What is needed
I would like the records restated word for word, without the pictures.

Collected data
•••••

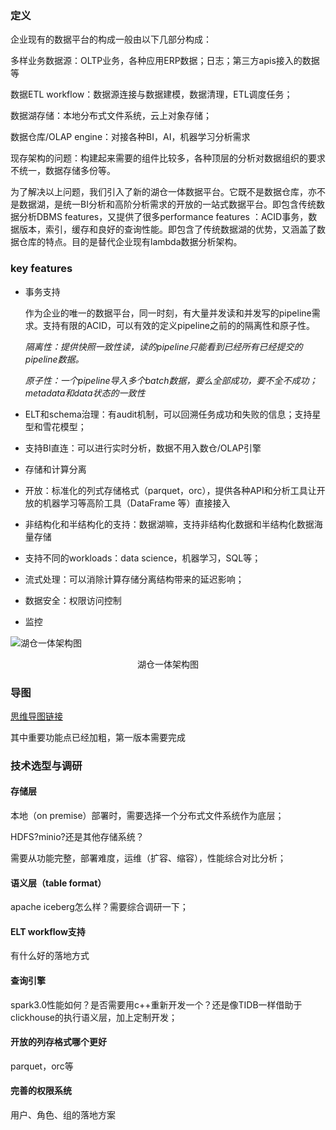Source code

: ### 定义

企业现有的数据平台的构成一般由以下几部分构成：

多样业务数据源：OLTP业务，各种应用ERP数据；日志；第三方apis接入的数据等

数据ETL workflow：数据源连接与数据建模，数据清理，ETL调度任务；

数据湖存储：本地分布式文件系统，云上对象存储；

数据仓库/OLAP engine：对接各种BI，AI，机器学习分析需求

现存架构的问题：构建起来需要的组件比较多，各种顶层的分析对数据组织的要求不统一，数据存储多份等。

为了解决以上问题，我们引入了新的湖仓一体数据平台。它既不是数据仓库，亦不是数据湖，是统一BI分析和高阶分析需求的开放的一站式数据平台。即包含传统数据分析DBMS features，又提供了很多performance features ：ACID事务，数据版本，索引，缓存和良好的查询性能。即包含了传统数据湖的优势，又涵盖了数据仓库的特点。目的是替代企业现有lambda数据分析架构。

### key features

+ 事务支持

  作为企业的唯一的数据平台，同一时刻，有大量并发读和并发写的pipeline需求。支持有限的ACID，可以有效的定义pipeline之前的的隔离性和原子性。

  *隔离性：提供快照一致性读，读的pipeline只能看到已经所有已经提交的pipeline数据。*

  *原子性：一个pipeline导入多个batch数据，要么全部成功，要不全不成功；metadata和data状态的一致性*

+ ELT和schema治理：有audit机制，可以回溯任务成功和失败的信息；支持星型和雪花模型；

+ 支持BI直连：可以进行实时分析，数据不用入数仓/OLAP引擎

+ 存储和计算分离

+ 开放：标准化的列式存储格式（parquet，orc），提供各种API和分析工具让开放的机器学习等高阶工具（DataFrame 等）直接接入

+ 非结构化和半结构化的支持：数据湖嘛，支持非结构化数据和半结构化数据海量存储

+ 支持不同的workloads：data science，机器学习，SQL等；

+ 流式处理：可以消除计算存储分离结构带来的延迟影响；

+ 数据安全：权限访问控制

+ 监控

![湖仓一体架构图](\湖仓一体架构图.png)

<center>湖仓一体架构图</center>

### 导图

[思维导图链接](https://github.com/kafka1991/lakehouseResearch/blob/master/picture/%E6%B9%96%E4%BB%93%E4%B8%80%E4%BD%93%E6%9E%B6%E6%9E%84%E5%9B%BE.png)

其中重要功能点已经加粗，第一版本需要完成

### 技术选型与调研

#### 存储层

本地（on premise）部署时，需要选择一个分布式文件系统作为底层；

HDFS?minio?还是其他存储系统？

需要从功能完整，部署难度，运维（扩容、缩容），性能综合对比分析；

#### 语义层（table format）

apache iceberg怎么样？需要综合调研一下；

#### ELT workflow支持

有什么好的落地方式

#### 查询引擎

spark3.0性能如何？是否需要用c++重新开发一个？还是像TIDB一样借助于clickhouse的执行语义层，加上定制开发；

#### 开放的列存格式哪个更好

parquet，orc等

#### 完善的权限系统

用户、角色、组的落地方案
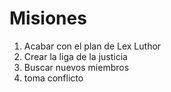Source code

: # Misiones

1. Acabar con el plan de Lex Luthor
2. Crear la liga de la justicia
3. Buscar nuevos miembros
4. toma conflicto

•••••

Solution for this problem
Source code

: ### 定义

企业现有的数据平台的构成一般由以下几部分构成：

多样业务数据源：OLTP业务，各种应用ERP数据；日志；第三方apis接入的数据等

数据ETL workflow：数据源连接与数据建模，数据清理，ETL调度任务；

数据湖存储：本地分布式文件系统，云上对象存储；

数据仓库/OLAP engine：对接各种BI，AI，机器学习分析需求

现存架构的问题：构建起来需要的组件比较多，各种顶层的分析对数据组织的要求不统一，数据存储多份等。

为了解决以上问题，我们引入了新的湖仓一体数据平台。它既不是数据仓库，亦不是数据湖，是统一BI分析和高阶分析需求的开放的一站式数据平台。即包含传统数据分析DBMS features，又提供了很多performance features ：ACID事务，数据版本，索引，缓存和良好的查询性能。即包含了传统数据湖的优势，又涵盖了数据仓库的特点。目的是替代企业现有lambda数据分析架构。

### key features

+ 事务支持

  作为企业的唯一的数据平台，同一时刻，有大量并发读和并发写的pipeline需求。支持有限的ACID，可以有效的定义pipeline之前的的隔离性和原子性。

  *隔离性：提供快照一致性读，读的pipeline只能看到已经所有已经提交的pipeline数据。*

  *原子性：一个pipeline导入多个batch数据，要么全部成功，要不全不成功；metadata和data状态的一致性*

+ ELT和schema治理：有audit机制，可以回溯任务成功和失败的信息；支持星型和雪花模型；

+ 支持BI直连：可以进行实时分析，数据不用入数仓/OLAP引擎

+ 存储和计算分离

+ 开放：标准化的列式存储格式（parquet，orc），提供各种API和分析工具让开放的机器学习等高阶工具（DataFrame 等）直接接入

+ 非结构化和半结构化的支持：数据湖嘛，支持非结构化数据和半结构化数据海量存储

+ 支持不同的workloads：data science，机器学习，SQL等；

+ 流式处理：可以消除计算存储分离结构带来的延迟影响；

+ 数据安全：权限访问控制

+ 监控

![湖仓一体架构图](\湖仓一体架构图.png)

<center>湖仓一体架构图</center>

### 导图

[思维导图链接](https://github.com/kafka1991/lakehouseResearch/blob/master/picture/%E6%B9%96%E4%BB%93%E4%B8%80%E4%BD%93%E6%9E%B6%E6%9E%84%E5%9B%BE.png)

其中重要功能点已经加粗，第一版本需要完成

### 技术选型与调研

#### 存储层

本地（on premise）部署时，需要选择一个分布式文件系统作为底层；

HDFS?minio?还是其他存储系统？

需要从功能完整，部署难度，运维（扩容、缩容），性能综合对比分析；

#### 语义层（table format）

apache iceberg怎么样？需要综合调研一下；

#### ELT workflow支持

有什么好的落地方式

#### 查询引擎

spark3.0性能如何？是否需要用c++重新开发一个？还是像TIDB一样借助于clickhouse的执行语义层，加上定制开发；

#### 开放的列存格式哪个更好

parquet，orc等

#### 完善的权限系统

用户、角色、组的落地方案
Source code

: # Misiones

1. Acabar con el plan de Lex Luthor
2. Crear la liga de la justicia
3. Buscar nuevos miembros
4. toma conflicto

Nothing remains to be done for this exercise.